_What is being asked_. Reproduce exactly the lines from the start of the records through the line containing "Secondly, we offer", both included. Leave the pictures out.

_Material for this task_.
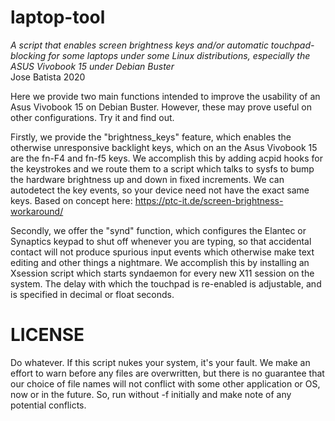 laptop-tool
===========

_A script that enables screen brightness keys and/or automatic touchpad-blocking for some laptops
under some Linux distributions, especially the ASUS Vivobook 15 under Debian Buster_  
Jose Batista 2020  

Here we provide two main functions intended to improve the usability of an Asus Vivobook 15
on Debian Buster. However, these may prove useful on other configurations. Try it and find out.

Firstly, we provide the "brightness\_keys" feature, which enables the otherwise unresponsive
backlight keys, which on an the Asus Vivobook 15 are the fn-F4 and fn-f5 keys.
We accomplish this by adding acpid hooks for the keystrokes and we route them to a script
which talks to sysfs to bump the hardware brightness up and down in fixed increments.
We can autodetect the key events, so your device need not have the exact same keys.
Based on concept here: https://ptc-it.de/screen-brightness-workaround/

Secondly, we offer the "synd" function, which configures the Elantec or Synaptics keypad
to shut off whenever you are typing, so that accidental contact will not produce spurious
input events which otherwise make text editing and other things a nightmare.
We accomplish this by installing an Xsession script which starts syndaemon for every
new X11 session on the system. The delay with which the touchpad is re-enabled is
adjustable, and is specified in decimal or float seconds.


LICENSE
=======

Do whatever. If this script nukes your system, it's your fault. We make an effort to
warn before any files are overwritten, but there is no guarantee that our choice
of file names will not conflict with some other application or OS, now or in the future.
So, run without -f initially and make note of any potential conflicts.

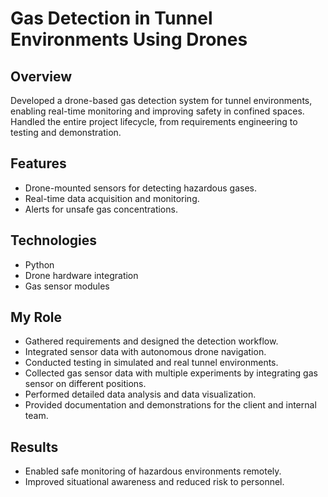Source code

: # Gas Detection in Tunnel Environments Using Drones

## Overview
Developed a drone-based gas detection system for tunnel environments, enabling real-time monitoring and improving safety in confined spaces.  
Handled the entire project lifecycle, from requirements engineering to testing and demonstration.

## Features
- Drone-mounted sensors for detecting hazardous gases.  
- Real-time data acquisition and monitoring.  
- Alerts for unsafe gas concentrations.  

## Technologies
- Python   
- Drone hardware integration  
- Gas sensor modules 

## My Role
- Gathered requirements and designed the detection workflow.  
- Integrated sensor data with autonomous drone navigation.  
- Conducted testing in simulated and real tunnel environments.
- Collected gas sensor data with multiple experiments by integrating gas sensor on different positions.
- Performed detailed data analysis and data visualization.
- Provided documentation and demonstrations for the client and internal team.  

## Results
- Enabled safe monitoring of hazardous environments remotely.  
- Improved situational awareness and reduced risk to personnel.
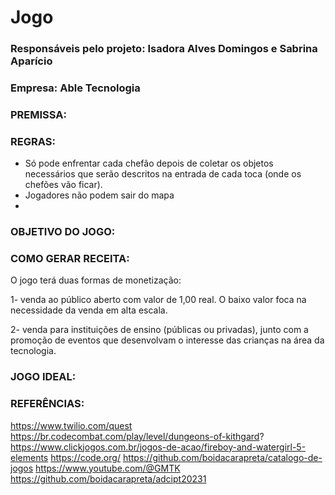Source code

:# Jogo

### Responsáveis pelo projeto: Isadora Alves Domingos e Sabrina Aparício

### Empresa: Able Tecnologia

### PREMISSA:

### REGRAS:
- Só pode enfrentar cada chefão depois de coletar os objetos necessários que serão descritos na entrada de cada toca (onde os chefões vão ficar).
- Jogadores não podem sair do mapa
- 


### OBJETIVO DO JOGO:


### COMO GERAR RECEITA: 
O jogo terá duas formas de monetização:


1- venda ao público aberto com valor de 1,00 real. O baixo valor foca na necessidade da venda em alta escala.


2- venda para instituições de ensino (públicas ou privadas), junto com a promoção de eventos que desenvolvam o interesse das crianças na área da tecnologia.


### JOGO IDEAL: 



### REFERÊNCIAS:
https://www.twilio.com/quest
https://br.codecombat.com/play/level/dungeons-of-kithgard?
https://www.clickjogos.com.br/jogos-de-acao/fireboy-and-watergirl-5-elements
https://code.org/
https://github.com/boidacarapreta/catalogo-de-jogos
https://www.youtube.com/@GMTK
https://github.com/boidacarapreta/adcipt20231



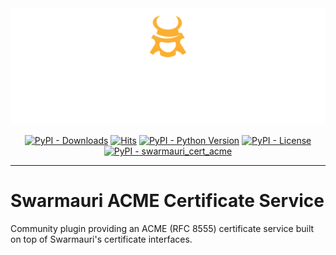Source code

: <!-- Dark OS/GitHub theme → show LIGHT PNG; Light → show DARK PNG -->
<picture>
  <source media="(prefers-color-scheme: dark)"  srcset="../../../assets/swarmauri_brand_frag_light.png">
  <source media="(prefers-color-scheme: light)" srcset="../../../assets/swarmauri_brand_frag_dark.png">
  <!-- Fallback below (see #2) -->
  <img alt="Project logo" src="../../../assets/swarmauri_brand_frag_dark.png" width="640">
</picture>


<p align="center">
    <a href="https://pypi.org/project/swarmauri_cert_acme/">
        <img src="https://img.shields.io/pypi/dm/swarmauri_cert_acme" alt="PyPI - Downloads"/></a>
    <a href="https://hits.sh/github.com/swarmauri/swarmauri-sdk/tree/master/pkgs/community/swarmauri_cert_acme/">
        <img alt="Hits" src="https://hits.sh/github.com/swarmauri/swarmauri-sdk/tree/master/pkgs/community/swarmauri_cert_acme.svg"/></a>
    <a href="https://pypi.org/project/swarmauri_cert_acme/">
        <img src="https://img.shields.io/pypi/pyversions/swarmauri_cert_acme" alt="PyPI - Python Version"/></a>
    <a href="https://pypi.org/project/swarmauri_cert_acme/">
        <img src="https://img.shields.io/pypi/l/swarmauri_cert_acme" alt="PyPI - License"/></a>
    <a href="https://pypi.org/project/swarmauri_cert_acme/">
        <img src="https://img.shields.io/pypi/v/swarmauri_cert_acme?label=swarmauri_cert_acme&color=green" alt="PyPI - swarmauri_cert_acme"/></a>
</p>

---

# Swarmauri ACME Certificate Service

Community plugin providing an ACME (RFC 8555) certificate service built on top of Swarmauri's certificate interfaces.

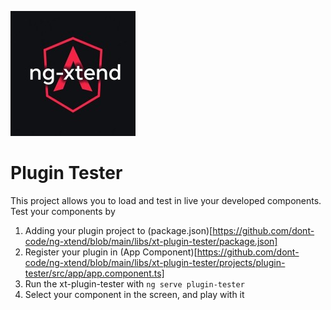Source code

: ![image](../../docs/logos/logo-xtend-angular-red-small.png)

# Plugin Tester

This project allows you to load and test in live your developed components.
Test your components by
1. Adding your plugin project to (package.json)[https://github.com/dont-code/ng-xtend/blob/main/libs/xt-plugin-tester/package.json]
2. Register your plugin in (App Component)[https://github.com/dont-code/ng-xtend/blob/main/libs/xt-plugin-tester/projects/plugin-tester/src/app/app.component.ts]
3. Run the xt-plugin-tester with `ng serve plugin-tester`
4. Select your component in the screen, and play with it

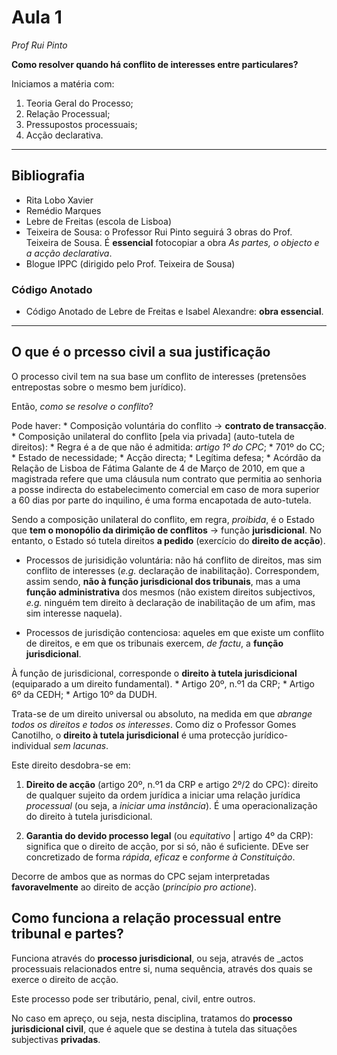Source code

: # Aula 1
_Prof Rui Pinto_

**Como resolver quando há conflito de interesses entre particulares?**

Iniciamos a matéria com:
1. Teoria Geral do Processo;
2. Relação Processual;
3. Pressupostos processuais;
4. Acção declarativa.

---

## Bibliografia

- Rita Lobo Xavier
- Remédio Marques
- Lebre de Freitas (escola de Lisboa)
- Teixeira de Sousa: o Professor Rui Pinto seguirá 3 obras do Prof. Teixeira de Sousa. É **essencial** fotocopiar a obra _As partes, o objecto e a acção declarativa_.
- Blogue IPPC (dirigido pelo Prof. Teixeira de Sousa)

### Código Anotado

- Código Anotado de Lebre de Freitas e Isabel Alexandre: **obra essencial**.

---

## O que é o prcesso civil a sua justificação

O processo civil tem na sua base um conflito de interesses (pretensões entrepostas sobre o mesmo bem jurídico).

Então, _como se resolve o conflito_?

Pode haver:
    * Composição voluntária do conflito -> **contrato de transacção**.
    * Composição unilateral do conflito [pela via privada] (auto-tutela de direitos):
        * Regra é a de que não é admitida: _artigo 1º do CPC_;
        * 701º do CC;
        * Estado de necessidade;
        * Acção directa;
        * Legítima defesa;
        * Acórdão da Relação de Lisboa de Fátima Galante de 4 de Março de 2010, em que a magistrada refere que uma cláusula num contrato que permitia ao senhoria a posse indirecta do estabelecimento comercial em caso de mora superior a 60 dias por parte do inquilino, é uma forma encapotada de auto-tutela.
    
Sendo a composição unilateral do conflito, em regra, _proibida_, é o Estado que **tem o monopólio da dirimição de conflitos** -> função **jurisdicional**.
No entanto, o Estado só tutela direitos **a pedido** (exercício do **direito de acção**).

* Processos de jurisidição voluntária: não há conflito de direitos, mas sim conflito de interesses (_e.g._ declaração de inabilitação). Correspondem, assim sendo, **não à função jurisdicional dos tribunais**, mas a uma **função administrativa** dos mesmos (não existem direitos subjectivos, _e.g._ ninguém tem direito à declaração de inabilitação de um afim, mas sim interesse naquela).

* Processos de jurisdição contenciosa: aqueles em que existe um conflito de direitos, e em que os tribunais exercem, _de factu_, a **função jurisdicional**.

À função de jurisdicional, corresponde o **direito à tutela jurisdicional** (equiparado a um direito fundamental).
    * Artigo 20º, n.º1 da CRP;
    * Artigo 6º da CEDH;
    * Artigo 10º da DUDH.

Trata-se de um direito universal ou absoluto, na medida em que _abrange todos os direitos e todos os interesses_. Como diz o Professor Gomes Canotilho, o **direito à tutela jurisdicional** é uma protecção jurídico-individual _sem lacunas_.

Este direito desdobra-se em:

1. **Direito de acção** (artigo 20º, n.º1 da CRP e artigo 2º/2 do CPC): direito de qualquer sujeito da ordem jurídica a iniciar uma relação jurídica _processual_ (ou seja, a _iniciar uma instância_). É uma operacionalização do direito à tutela jurisdicional.

2. **Garantia do devido processo legal** (ou _equitativo_ | artigo 4º da CRP): significa que o direito de acção, por si só, não é suficiente. DEve ser concretizado de forma _rápida_, _eficaz_ e _conforme à Constituição_.

Decorre de ambos que as normas do CPC sejam interpretadas **favoravelmente** ao direito de acção (_princípio pro actione_).

## Como funciona a relação processual entre tribunal e partes?

Funciona através do **processo jurisdicional**, ou seja, através de _actos processuais relacionados entre si, numa sequência, através dos quais se exerce o direito de acção.

Este processo pode ser tributário, penal, civil, entre outros.

No caso em apreço, ou seja, nesta disciplina, tratamos do **processo jurisdicional civil**, que é aquele que se destina à tutela das situações subjectivas **privadas**.



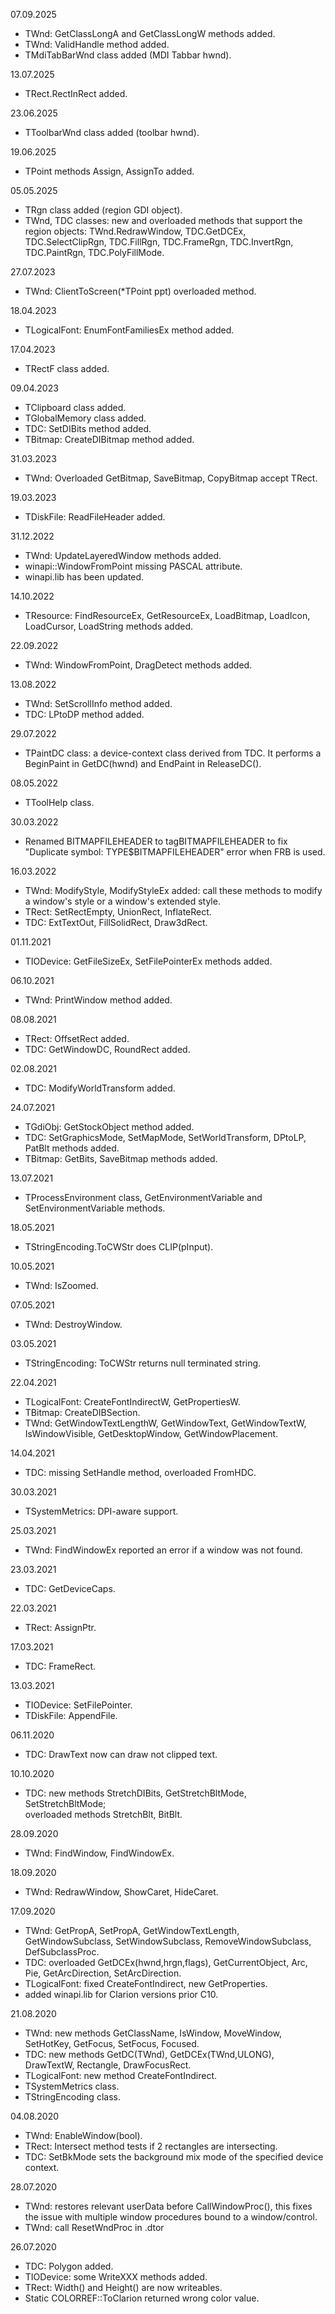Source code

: 07.09.2025
- TWnd: GetClassLongA and GetClassLongW methods added.
- TWnd: ValidHandle method added.
- TMdiTabBarWnd class added (MDI Tabbar hwnd).

13.07.2025
- TRect.RectInRect added.
 
23.06.2025
- TToolbarWnd class added (toolbar hwnd).

19.06.2025
- TPoint methods Assign, AssignTo added.

05.05.2025
- TRgn class added (region GDI object).
- TWnd, TDC classes: new and overloaded methods that support the region objects:
TWnd.RedrawWindow, TDC.GetDCEx, TDC.SelectClipRgn, TDC.FillRgn, TDC.FrameRgn, TDC.InvertRgn, TDC.PaintRgn, TDC.PolyFillMode.

27.07.2023
- TWnd: ClientToScreen(*TPoint ppt) overloaded method.

18.04.2023
- TLogicalFont: EnumFontFamiliesEx method added.

17.04.2023
- TRectF class added.

09.04.2023
- TClipboard class added.
- TGlobalMemory class added.
- TDC: SetDIBits method added.
- TBitmap: CreateDIBitmap method added.

31.03.2023
- TWnd: Overloaded GetBitmap, SaveBitmap, CopyBitmap accept TRect.

19.03.2023
- TDiskFile: ReadFileHeader added.

31.12.2022
- TWnd: UpdateLayeredWindow methods added.
- winapi::WindowFromPoint missing PASCAL attribute.
- winapi.lib has been updated.

14.10.2022
- TResource: FindResourceEx, GetResourceEx, LoadBitmap, LoadIcon, LoadCursor, LoadString methods added.

22.09.2022
- TWnd: WindowFromPoint, DragDetect methods added.

13.08.2022
- TWnd: SetScrollInfo method added.
- TDC: LPtoDP method added.

29.07.2022
- TPaintDC class: a device-context class derived from TDC. It performs a BeginPaint in GetDC(hwnd) and EndPaint in ReleaseDC().


08.05.2022
- TToolHelp class.

30.03.2022
- Renamed BITMAPFILEHEADER to tagBITMAPFILEHEADER to fix "Duplicate symbol: TYPE$BITMAPFILEHEADER" error when FRB is used.

16.03.2022
- TWnd: ModifyStyle, ModifyStyleEx added: call these methods to modify a window's style or a window's extended style.
- TRect: SetRectEmpty, UnionRect, InflateRect.
- TDC: ExtTextOut, FillSolidRect, Draw3dRect.

01.11.2021
- TIODevice: GetFileSizeEx, SetFilePointerEx methods added.

06.10.2021
- TWnd: PrintWindow method added.

08.08.2021
- TRect: OffsetRect added.
- TDC: GetWindowDC, RoundRect added.

02.08.2021
- TDC: ModifyWorldTransform added.

24.07.2021
- TGdiObj: GetStockObject method added.
- TDC: SetGraphicsMode, SetMapMode, SetWorldTransform, DPtoLP, PatBlt methods added.
- TBitmap: GetBits, SaveBitmap methods added.

13.07.2021
- TProcessEnvironment class, GetEnvironmentVariable and SetEnvironmentVariable methods.

18.05.2021
- TStringEncoding.ToCWStr does CLIP(pInput).

10.05.2021
- TWnd: IsZoomed.

07.05.2021
- TWnd: DestroyWindow.

03.05.2021
- TStringEncoding: ToCWStr returns null terminated string.

22.04.2021
- TLogicalFont: CreateFontIndirectW, GetPropertiesW.
- TBitmap: CreateDIBSection.
- TWnd: GetWindowTextLengthW, GetWindowText, GetWindowTextW, IsWindowVisible, GetDesktopWindow, GetWindowPlacement.

14.04.2021
- TDC: missing SetHandle method, overloaded FromHDC.

30.03.2021
- TSystemMetrics: DPI-aware support.

25.03.2021
- TWnd: FindWindowEx reported an error if a window was not found.

23.03.2021
- TDC: GetDeviceCaps.

22.03.2021
- TRect: AssignPtr.

17.03.2021
- TDC: FrameRect.

13.03.2021
- TIODevice: SetFilePointer.
- TDiskFile: AppendFile.

06.11.2020
- TDC: DrawText now can draw not clipped text.

10.10.2020
- TDC: new methods StretchDIBits, GetStretchBltMode, SetStretchBltMode;  
overloaded methods StretchBlt, BitBlt.

28.09.2020
- TWnd: FindWindow, FindWindowEx.

18.09.2020
- TWnd: RedrawWindow, ShowCaret, HideCaret.

17.09.2020
- TWnd: GetPropA, SetPropA, GetWindowTextLength, GetWindowSubclass, SetWindowSubclass, RemoveWindowSubclass, DefSubclassProc.
- TDC: overloaded GetDCEx(hwnd,hrgn,flags), GetCurrentObject, Arc, Pie, GetArcDirection, SetArcDirection.
- TLogicalFont: fixed CreateFontIndirect, new GetProperties.
- added winapi.lib for Clarion versions prior C10.

21.08.2020
- TWnd: new methods GetClassName, IsWindow, MoveWindow, SetHotKey, GetFocus, SetFocus, Focused.
- TDC: new methods GetDC(TWnd), GetDCEx(TWnd,ULONG), DrawTextW, Rectangle, DrawFocusRect.
- TLogicalFont: new method CreateFontIndirect.
- TSystemMetrics class.
- TStringEncoding class.

04.08.2020
- TWnd: EnableWindow(bool).
- TRect: Intersect method tests if 2 rectangles are intersecting.
- TDC: SetBkMode sets the background mix mode of the specified device context.

28.07.2020
- TWnd: restores relevant userData before CallWindowProc(), this fixes the issue with multiple window procedures bound to a window/control.  
- TWnd: call ResetWndProc in .dtor

26.07.2020
- TDC: Polygon added.
- TIODevice: some WriteXXX methods added.
- TRect: Width() and Height() are now writeables.
- Static COLORREF::ToClarion returned wrong color value.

_Answer area_.
 laptop-tool
===========

_A script that enables screen brightness keys and/or automatic touchpad-blocking for some laptops
under some Linux distributions, especially the ASUS Vivobook 15 under Debian Buster_  
Jose Batista 2020  

Here we provide two main functions intended to improve the usability of an Asus Vivobook 15
on Debian Buster. However, these may prove useful on other configurations. Try it and find out.

Firstly, we provide the "brightness\_keys" feature, which enables the otherwise unresponsive
backlight keys, which on an the Asus Vivobook 15 are the fn-F4 and fn-f5 keys.
We accomplish this by adding acpid hooks for the keystrokes and we route them to a script
which talks to sysfs to bump the hardware brightness up and down in fixed increments.
We can autodetect the key events, so your device need not have the exact same keys.
Based on concept here: https://ptc-it.de/screen-brightness-workaround/

Secondly, we offer the "synd" function, which configures the Elantec or Synaptics keypad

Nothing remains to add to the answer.